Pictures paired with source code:

━━━

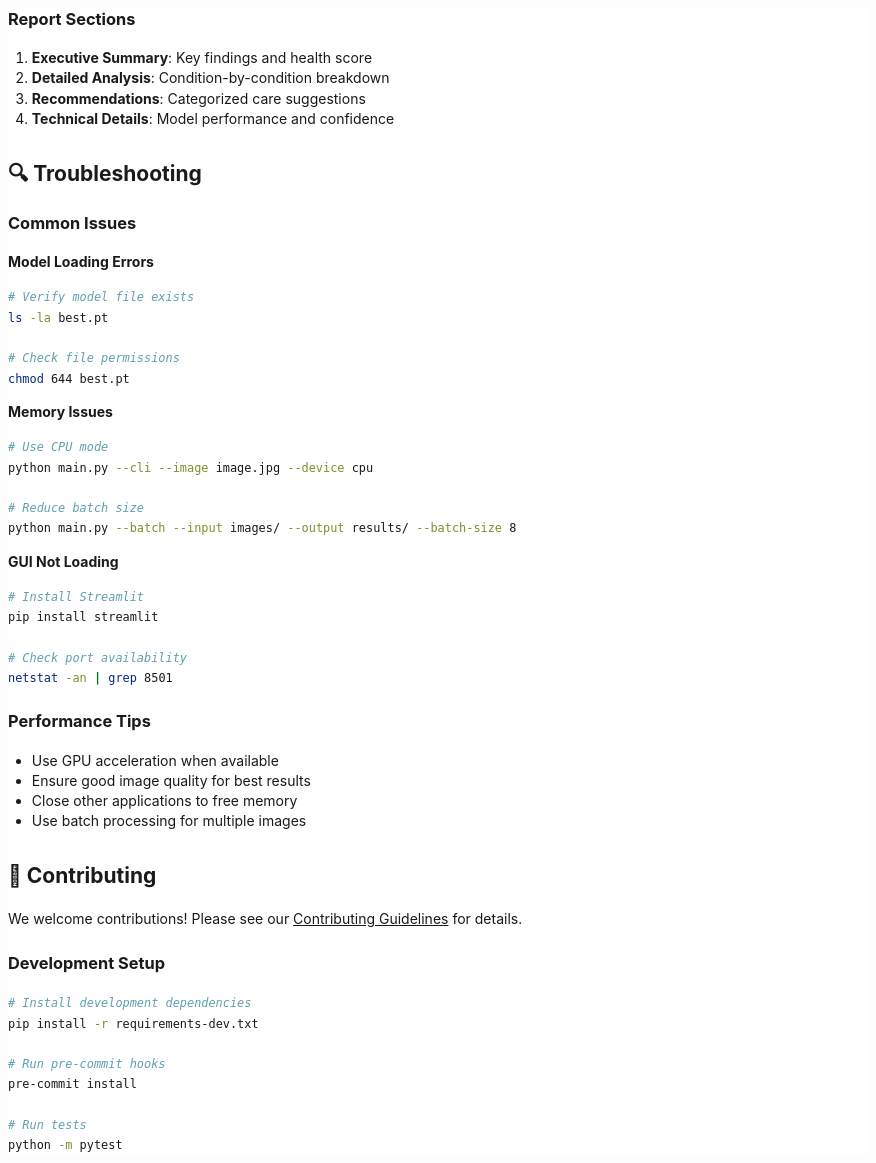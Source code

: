 ### Report Sections
1. **Executive Summary**: Key findings and health score
2. **Detailed Analysis**: Condition-by-condition breakdown
3. **Recommendations**: Categorized care suggestions
4. **Technical Details**: Model performance and confidence

## 🔍 Troubleshooting

### Common Issues

**Model Loading Errors**
```bash
# Verify model file exists
ls -la best.pt

# Check file permissions
chmod 644 best.pt
```

**Memory Issues**
```bash
# Use CPU mode
python main.py --cli --image image.jpg --device cpu

# Reduce batch size
python main.py --batch --input images/ --output results/ --batch-size 8
```

**GUI Not Loading**
```bash
# Install Streamlit
pip install streamlit

# Check port availability
netstat -an | grep 8501
```

### Performance Tips
- Use GPU acceleration when available
- Ensure good image quality for best results
- Close other applications to free memory
- Use batch processing for multiple images

## 🤝 Contributing

We welcome contributions! Please see our [Contributing Guidelines](CONTRIBUTING.md) for details.

### Development Setup
```bash
# Install development dependencies
pip install -r requirements-dev.txt

# Run pre-commit hooks
pre-commit install

# Run tests
python -m pytest
```
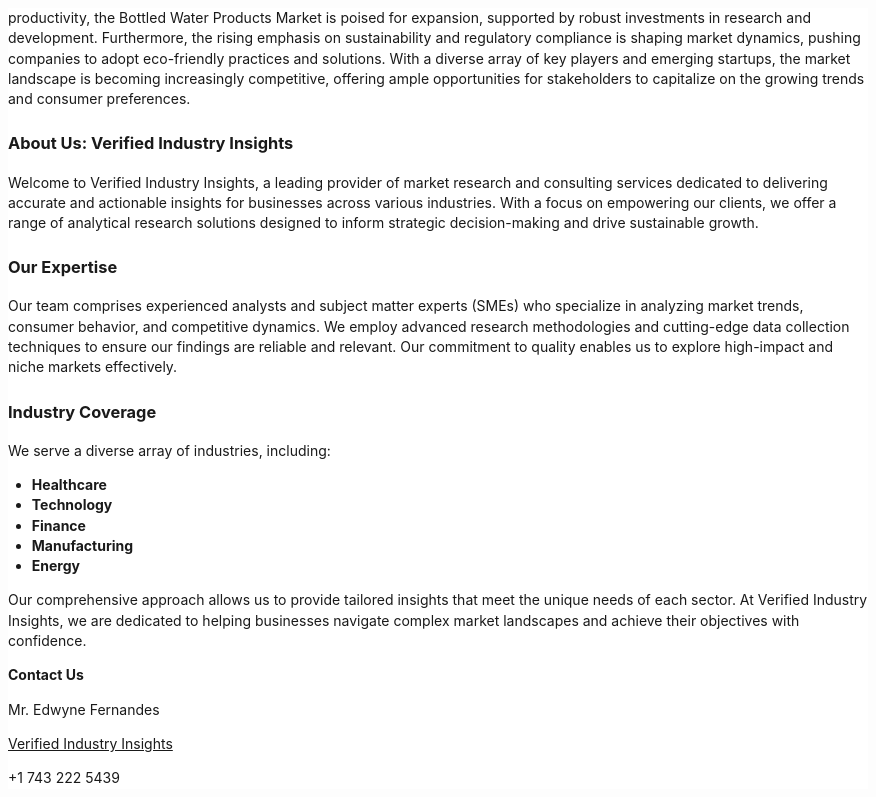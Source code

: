 productivity, the Bottled Water Products Market is poised for expansion, supported by robust investments in research and development. Furthermore, the rising emphasis on sustainability and regulatory compliance is shaping market dynamics, pushing companies to adopt eco-friendly practices and solutions. With a diverse array of key players and emerging startups, the market landscape is becoming increasingly competitive, offering ample opportunities for stakeholders to capitalize on the growing trends and consumer preferences.</p><h3>About Us: Verified Industry Insights</h3><p>Welcome to Verified Industry Insights, a leading provider of market research and consulting services dedicated to delivering accurate and actionable insights for businesses across various industries. With a focus on empowering our clients, we offer a range of analytical research solutions designed to inform strategic decision-making and drive sustainable growth.</p><h3>Our Expertise</h3><p>Our team comprises experienced analysts and subject matter experts (SMEs) who specialize in analyzing market trends, consumer behavior, and competitive dynamics. We employ advanced research methodologies and cutting-edge data collection techniques to ensure our findings are reliable and relevant. Our commitment to quality enables us to explore high-impact and niche markets effectively.</p><h3>Industry Coverage</h3><p>We serve a diverse array of industries, including:</p><ul><li><strong>Healthcare</strong></li><li><strong>Technology</strong></li><li><strong>Finance</strong></li><li><strong>Manufacturing</strong></li><li><strong>Energy</strong></li></ul><p>Our comprehensive approach allows us to provide tailored insights that meet the unique needs of each sector. At Verified Industry Insights, we are dedicated to helping businesses navigate complex market landscapes and achieve their objectives with confidence.</p><p><strong>Contact Us</strong></p><p>Mr. Edwyne Fernandes</p><p><a href="https://www.verifiedindustryinsights.com/">Verified Industry Insights</a></p><p>+1 743 222 5439</p>
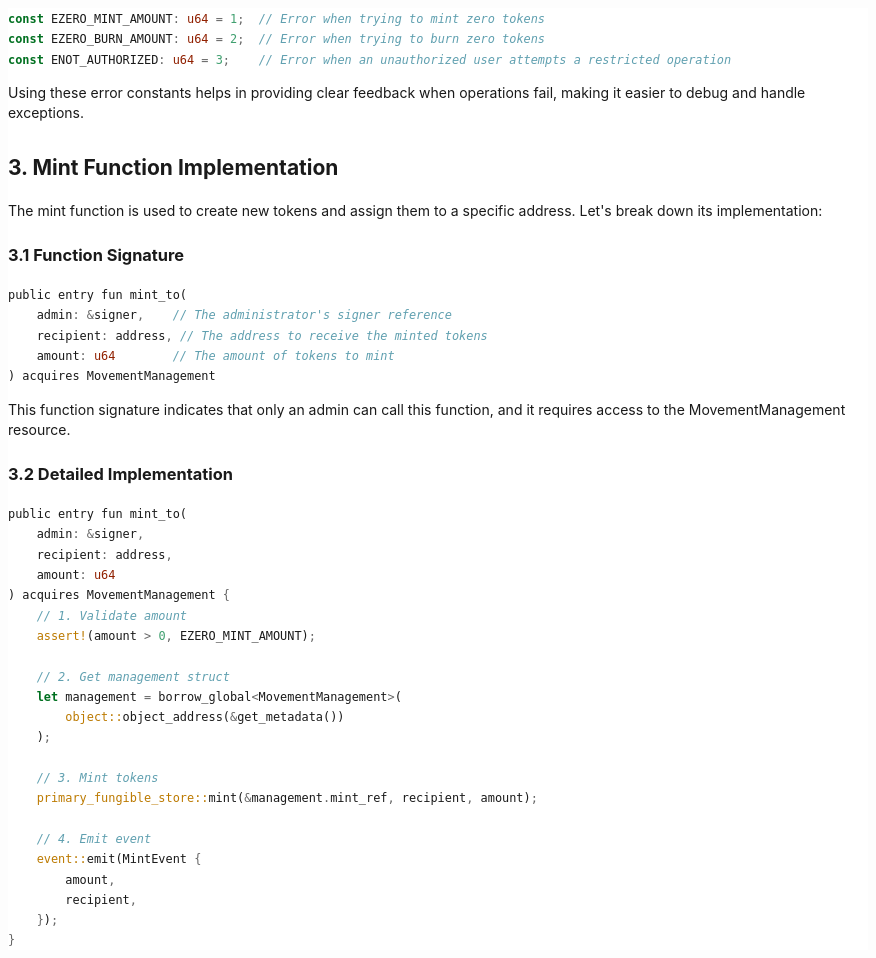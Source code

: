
 ```rust
const EZERO_MINT_AMOUNT: u64 = 1;  // Error when trying to mint zero tokens
const EZERO_BURN_AMOUNT: u64 = 2;  // Error when trying to burn zero tokens
const ENOT_AUTHORIZED: u64 = 3;    // Error when an unauthorized user attempts a restricted operation
```

Using these error constants helps in providing clear feedback when operations fail, making it easier to debug and handle exceptions.

## 3. Mint Function Implementation

The mint function is used to create new tokens and assign them to a specific address. Let's break down its implementation:

### 3.1 Function Signature

```rust
public entry fun mint_to(
    admin: &signer,    // The administrator's signer reference
    recipient: address, // The address to receive the minted tokens
    amount: u64        // The amount of tokens to mint
) acquires MovementManagement
```

This function signature indicates that only an admin can call this function, and it requires access to the MovementManagement resource.

### 3.2 Detailed Implementation

```rust
public entry fun mint_to(
    admin: &signer,
    recipient: address,
    amount: u64
) acquires MovementManagement {
    // 1. Validate amount
    assert!(amount > 0, EZERO_MINT_AMOUNT);

    // 2. Get management struct
    let management = borrow_global<MovementManagement>(
        object::object_address(&get_metadata())
    );

    // 3. Mint tokens
    primary_fungible_store::mint(&management.mint_ref, recipient, amount);

    // 4. Emit event
    event::emit(MintEvent {
        amount,
        recipient,
    });
}
```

━━━

▸ **WORK ITEM**: Identify each line in the records above that contains the word "Loading", and copy it out in full.

▸ **SOLUTION FOR THIS PROBLEM**:
**Model Loading Errors**
**GUI Not Loading**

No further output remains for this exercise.